Prostudujte si tuto pasáž

  
/ 10837  
  

10033. Omdat in dit hoofdstuk wordt gehandeld over het slachtoffer en het brandoffer, waardoor Aharon en diens zonen in het priesterschap zouden worden ingewijd, zal nog in het kort worden gesproken over het bloed en over het vet.

Dat al het bloed van het slachtoffer en het brandoffer aan het altaar zou worden uitgegoten en dat al het vet op het altaar zou worden verbrand, staat vast uit de inzettingen en de wetten ten aanzien van de brandoffers en de slachtoffers in Leviticus.

Dat dit zo plaatsvond, had als oorzaak dat het bloed het Goddelijk Ware betekende en het vet het Goddelijk Goede.

Dat het bloed dit heeft betekent, staat vast uit wat over het bloed is getoond, nrs. 4735, 6978, 6378, 7317, 7326, 7850, 9127, 9393; en dat het vet het Goddelijk Goede heeft betekent, staat vast uit wat in nr. 5943 is getoond.

Dat met het bloed het Goddelijk Ware wordt aangeduid, staat duidelijk vast bij Ezechiël: ‘Vergadert u van de omtrek over Mijn slachtoffer, dat Ik voor u slachtoffer, een groot Slachtoffer op de bergen Israëls, opdat gij vlees eet en bloed drinkt; het vlees der sterken zult gij eten en het bloed van de vorsten der aarde zult gij drinken; gij zult vet eten tot verzadiging toe en bloed drinken tot dronkenschap toe van Mijn slachtoffer, dat Ik voor u zal slachtofferen; gij zult verzadigd worden over Mijn tafel, met paard, met wagen, met de sterke en met alle man des krijgs; zo zal Ik Mijn heerlijkheid geven onder de natiën’, (Ezechiël 39:17-22).

Dat daar niet bloed onder het bloed wordt verstaan, kan eenieder zien, want er wordt gezegd dat zij bloed van de vorsten der aarde zouden drinken en tot dronkenschap toe; en eveneens dat zij vet zouden eten tot verzadiging toe; en daarna dat zij zouden worden verzadigd met paard en met wagen.

Daaruit blijkt, dat er onder het bloed iets anders dan bloed wordt verstaan en onder de vorsten der aarde iets anders dan vorsten der aarde en verder ook iets anders onder het vet en ook onder het paard en de wagen, dan vet, paard en wagen.

Wat er echter wordt aangeduid, kan men niet weten dan alleen door de innerlijke zin: deze leert dat het bloed het Goddelijk Ware is, de vorsten der aarde de belangrijkste waarheden van de Kerk; het vet het Goddelijk Goede, het paard de innerlijke zin van het Woord en de wagen de leer zelf daaruit.
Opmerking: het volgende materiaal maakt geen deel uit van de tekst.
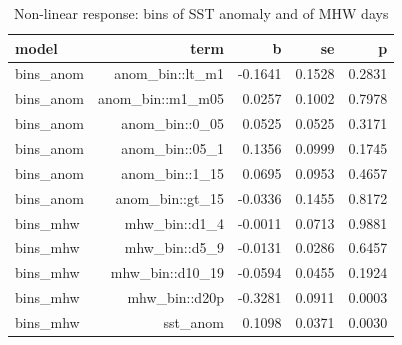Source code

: \begin{table}[htbp]
\centering
\caption{Non-linear response: bins of SST anomaly and of MHW days}
\label{tab:nonlin}
\begin{tabular}{lrrrr}
\hline
model & term & b & se & p
\\ \hline
bins\_anom & anom\_bin::lt\_m1 & -0.1641 & 0.1528 & 0.2831 \\
bins\_anom & anom\_bin::m1\_m05 &  0.0257 & 0.1002 & 0.7978 \\
bins\_anom & anom\_bin::0\_05 &  0.0525 & 0.0525 & 0.3171 \\
bins\_anom & anom\_bin::05\_1 &  0.1356 & 0.0999 & 0.1745 \\
bins\_anom & anom\_bin::1\_15 &  0.0695 & 0.0953 & 0.4657 \\
bins\_anom & anom\_bin::gt\_15 & -0.0336 & 0.1455 & 0.8172 \\
bins\_mhw & mhw\_bin::d1\_4 & -0.0011 & 0.0713 & 0.9881 \\
bins\_mhw & mhw\_bin::d5\_9 & -0.0131 & 0.0286 & 0.6457 \\
bins\_mhw & mhw\_bin::d10\_19 & -0.0594 & 0.0455 & 0.1924 \\
bins\_mhw & mhw\_bin::d20p & -0.3281 & 0.0911 & 0.0003 \\
bins\_mhw & sst\_anom &  0.1098 & 0.0371 & 0.0030 \\
\hline
\end{tabular}
\end{table}

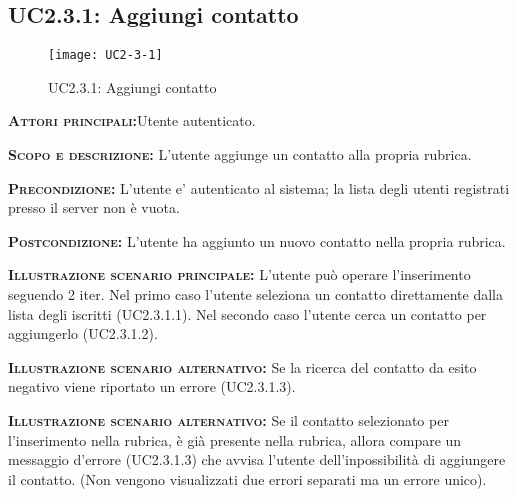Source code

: \subsection{UC2.3.1: Aggiungi contatto}
\begin{figure}[H]
\begin{center}
\texttt{[image: UC2-3-1]}
\caption{UC2.3.1: Aggiungi contatto}\label{fig:aggiungi_contatto}
\end{center}
\end{figure}
\begin{description}
\item{\scshape\bfseries Attori principali:}Utente autenticato.
\item{\scshape\bfseries Scopo e descrizione:} L'utente aggiunge un contatto alla propria rubrica.
\item{\scshape\bfseries Precondizione:} L'utente e' autenticato al sistema; la lista degli utenti registrati presso il server non è vuota.
\item{\scshape\bfseries Postcondizione:} L'utente ha aggiunto un nuovo contatto nella propria rubrica.
\item{\scshape\bfseries Illustrazione scenario principale:} L'utente può operare l'inserimento seguendo 2 iter. Nel primo caso l'utente seleziona un contatto direttamente dalla lista degli iscritti (UC2.3.1.1). Nel secondo caso l'utente cerca un contatto per aggiungerlo (UC2.3.1.2).
\item{\scshape\bfseries Illustrazione scenario alternativo:} Se la ricerca del contatto da esito negativo viene riportato un errore (UC2.3.1.3).
\item{\scshape\bfseries Illustrazione scenario alternativo:} Se il contatto selezionato per l'inserimento nella rubrica, è già presente nella rubrica, allora compare un messaggio d'errore (UC2.3.1.3) che avvisa l'utente dell'inpossibilità di aggiungere il contatto. (Non vengono visualizzati due errori separati ma un errore unico).
\end{description}

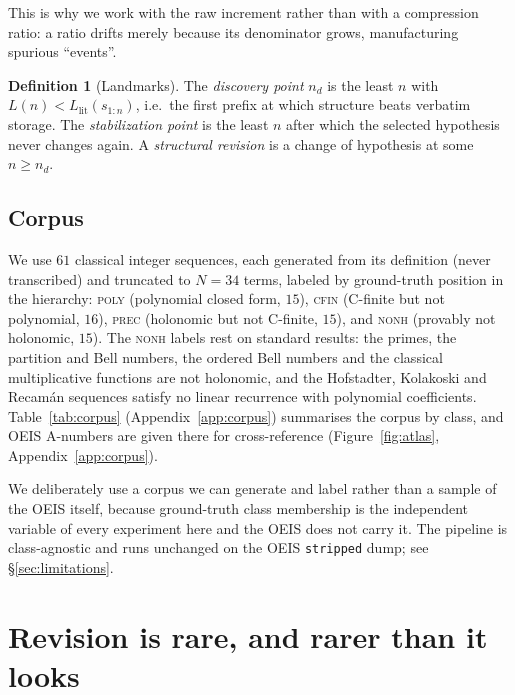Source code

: \documentclass[10pt]{article}
\theoremstyle{definition}
\newtheorem{definition}{Definition}
\theoremstyle{plain}
\newcommand{\Llit}{L_{\mathrm{lit}}}
\newcommand{\nd}{n_{d}}
\begin{document}
This is why we work with the raw increment rather than with a compression
ratio: a ratio drifts merely because its denominator grows, manufacturing
spurious ``events''.

\begin{definition}[Landmarks]
The \emph{discovery point} $\nd$ is the least $n$ with $L(n) < \Llit(s_{1:n})$,
i.e.\ the first prefix at which structure beats verbatim storage. The
\emph{stabilization point} is the least $n$ after which the selected hypothesis
never changes again. A \emph{structural revision} is a change of hypothesis at
some $n \ge \nd$.
\end{definition}

\subsection{Corpus}

We use $61$ classical integer sequences, each generated from its definition
(never transcribed) and truncated to $N = 34$ terms, labeled by ground-truth
position in the hierarchy: \textsc{poly} (polynomial closed form, $15$),
\textsc{cfin} (C-finite but not polynomial, $16$), \textsc{prec} (holonomic but
not C-finite, $15$), and \textsc{nonh} (provably not holonomic, $15$). The
\textsc{nonh} labels rest on standard results: the primes, the partition and
Bell numbers, the ordered Bell numbers and the classical multiplicative
functions are not holonomic, and the Hofstadter, Kolakoski and Recam\'an
sequences satisfy no linear recurrence with polynomial coefficients.
Table~\ref{tab:corpus} (Appendix~\ref{app:corpus}) summarises the corpus by
class, and OEIS A-numbers are given there for cross-reference
(Figure~\ref{fig:atlas}, Appendix~\ref{app:corpus}).

We deliberately use a corpus we can generate and label rather than a sample of
the OEIS itself, because ground-truth class membership is the independent
variable of every experiment here and the OEIS does not carry it. The pipeline
is class-agnostic and runs unchanged on the OEIS \texttt{stripped} dump; see
\S\ref{sec:limitations}.

\section{Revision is rare, and rarer than it looks}
\label{sec:revfree}
\end{document}
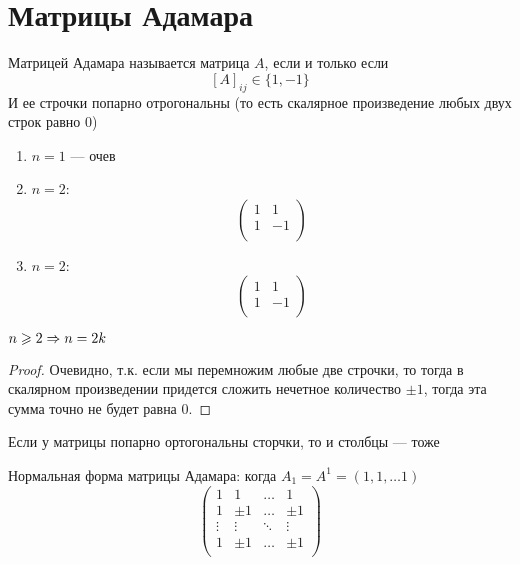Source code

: 
\section{Матрицы Адамара}
\begin{definition}
    Матрицей Адамара называется матрица \(A\), если и только если 
    \[[A]_{ij} \in \{1, -1\}\]
    И ее строчки попарно отрогональны (то есть скалярное произведение любых двух строк равно 0)
\end{definition}

\begin{example}
    \begin{enumerate}
        \item \(n = 1\) --- очев
        \item \(n = 2\):
        \[\left(\begin{array}{ccc}
            1 & 1 \\
            1 & -1 \\
        \end{array}\right)\]
        \item \(n = 2\):
        \[\left(\begin{array}{ccc}
            1 & 1 \\
            1 & -1 \\
        \end{array}\right)\]
    \end{enumerate}
\end{example}
\begin{note}
    \(n \geqslant 2 \Rightarrow n = 2k\)
\end{note}
\begin{proof}
    Очевидно, т.к. если мы перемножим любые две строчки, то тогда в скалярном произведении придется сложить нечетное количество \(\pm 1\), тогда эта сумма точно не будет равна 0.
\end{proof}
\begin{proposition}
    Если у матрицы попарно ортогональны сторчки, то и столбцы --- тоже
\end{proposition}
\begin{definition}
    Нормальная форма матрицы Адамара: когда \(A_1 = A^1 = (1, 1, \dots 1)\)
    \[\left(\begin{array}{cccc}
        1 & 1 & \dots &  1 \\
        1 & \pm 1 & \dots & \pm 1 \\
        \vdots & \vdots & \ddots & \vdots\\
        1 & \pm 1 & \dots & \pm 1 \\
    \end{array}\right)\]
\end{definition}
Dat het bloed het Goddelijk Ware is, staat vast uit de eerder aangehaalde plaatsen: dat de vorsten der aarde de belangrijkste waarheden zijn, nr. 5044; dat de aarde de Kerk is, nr. 9325; dat het paard de innerlijke zin van het Woord is, nrs. 2760-2762 en dat de wagen de leer is, nrs. 5321, 8215.

Hieruit blijkt nu wat er wordt aangeduid met de woorden van de Heer bij Johannes: Jezus zei: Tenzij gij het vlees van de Zoon des mensen zult hebben gegeten en Zijn bloed zult hebben gedronken, zult gij het leven niet in uzelf hebben.

Die Mijn vlees nuttigt en Mijn bloed drinkt, die heeft het eeuwige leven en Ik zal hem wederopwekken ten uiterste dage; want Mijn vlees is waarlijk spijs en Mijn bloed is waarlijk drank; die Mijn vlees nuttigt en Mijn bloed drinkt, die blijft in Mij en Ik in hem’, (Johannes 6:53-56).

Dat het vlees het Goddelijk Goede is, zie de nrs. 3813, 7850, 9127.

Dat de Zoon des mensen, Wiens vlees zij zouden eten en Wiens bloed zij zouden drinken, de Heer is ten aanzien van het Goddelijk Ware vanuit het Goddelijk Goede, nr. 9807.

Dat echter het vet of de vettigheid het Goddelijk Goede is, staat vast bij Jesaja: ‘Maken zal Jehovah alle volken op deze berg een maaltijd van vettigheden’, (Jesaja 25:6).

Bij dezelfde: ‘Let op Mij en eet het goede en uw ziel worde verlustigd in vettigheid’, (Jesaja 55:2).

Bij Jeremia: ‘Ik zal de ziel van de priesters vervullen met vettigheid en Mijn volk, met Mijn goede zullen zij worden verzadigd’, (Jeremia 31:14).

Hieruit kan vaststaan, waarom alle vet van het slachtoffer op het altaar zou worden verbrand en waarom alle bloed aan de zijde ervan zou worden uitgegoten.

Omdat het bloed en het vet die Goddelijke dingen betekenden, was het daarom het Israëlitische volk geheel en al verboden om het vet en bloed te eten, zoals vaststaat bij Mozes: ‘Een inzetting der eeuwigheid tot uw geslachten: Geen vet en geen bloed zult gij eten’, (Leviticus 3:17).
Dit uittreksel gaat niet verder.